Kenya's M-Pesa only requires a mobile.

Both country services require registration with government ID documents.

In addition, what has been partly astonishing about M-Pesa is the incredibly
rapid growth in its use. Within 8 months of its launch in April 2007, it had
over 17 million subscribers (50% of the population), i.e. on average over 2
million subs per month for a non-Internet service!

------
vindicated
I'm not sure if it's exactly the same thing, but this sort of service has been
available in Pakistan for a while now - <http://www.youtube.com/watch?v=5kL--
YSnFPo>

------
nowarninglabel
M-pesa is awesome, it's been intriguing to me that at Kiva we've been able to
do mobile payments for microloans in Kenya long before they will be easy
enough to transact in the U.S.

------
edoloughlin
With this system, you're giving your location, real social graph and financial
transaction data to a single company. I think I'd pass.

------
hrayr
Was I the only one avoiding this article because they thought it's about Kanye
West?

This trend of third world countries taking a technology and running with it
doesn't surprise me one bit. It's much more difficult to disrupt an
established industry with new technology than to adapt a mature technology to
create new industries.

------
nodata
I thought I read a story recently about how the Kenyan system was being
plagued by mistrust. I'll see if I can find a link.

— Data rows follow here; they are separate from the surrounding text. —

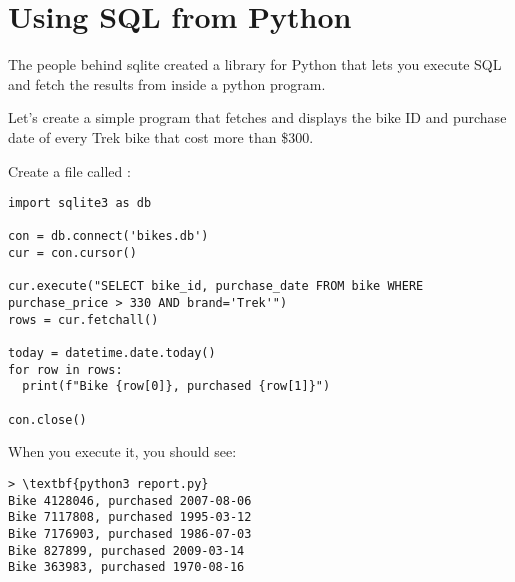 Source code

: \section{Using SQL from Python}

The people behind sqlite created a library for Python that lets you
execute SQL and fetch the results from inside a python program.

Let's create a simple program that fetches and displays the bike ID
and purchase date of every Trek bike that cost more than \$300.

Create a file called :
\begin{Verbatim}
import sqlite3 as db

con = db.connect('bikes.db')
cur = con.cursor()

cur.execute("SELECT bike_id, purchase_date FROM bike WHERE purchase_price > 330 AND brand='Trek'")
rows = cur.fetchall()

today = datetime.date.today()
for row in rows:
  print(f"Bike {row[0]}, purchased {row[1]}")

con.close()
\end{Verbatim}

When you execute it, you should see:
\begin{Verbatim}[commandchars=\\\{\}]
> \textbf{python3 report.py}
Bike 4128046, purchased 2007-08-06
Bike 7117808, purchased 1995-03-12
Bike 7176903, purchased 1986-07-03
Bike 827899, purchased 2009-03-14
Bike 363983, purchased 1970-08-16
\end{Verbatim}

Edit: can't find the story.

------
Canada
It's a halwa network. It moves debt. It's not at all innovative. The only
reason we don't do this here is because it's illegal.

------
gcb
In the us you'd have to pay $30/mo for unlimited payment via mobile phones in
a 2yr contact.

And it would only work for the first $1000, then it will cost extra per
dollar.

And it doesn't matter it works over means already provided/charged by the
telcos, they will go out of their way to make it billable.

------
DiabloD3
No offense, but Bitcoin already did this.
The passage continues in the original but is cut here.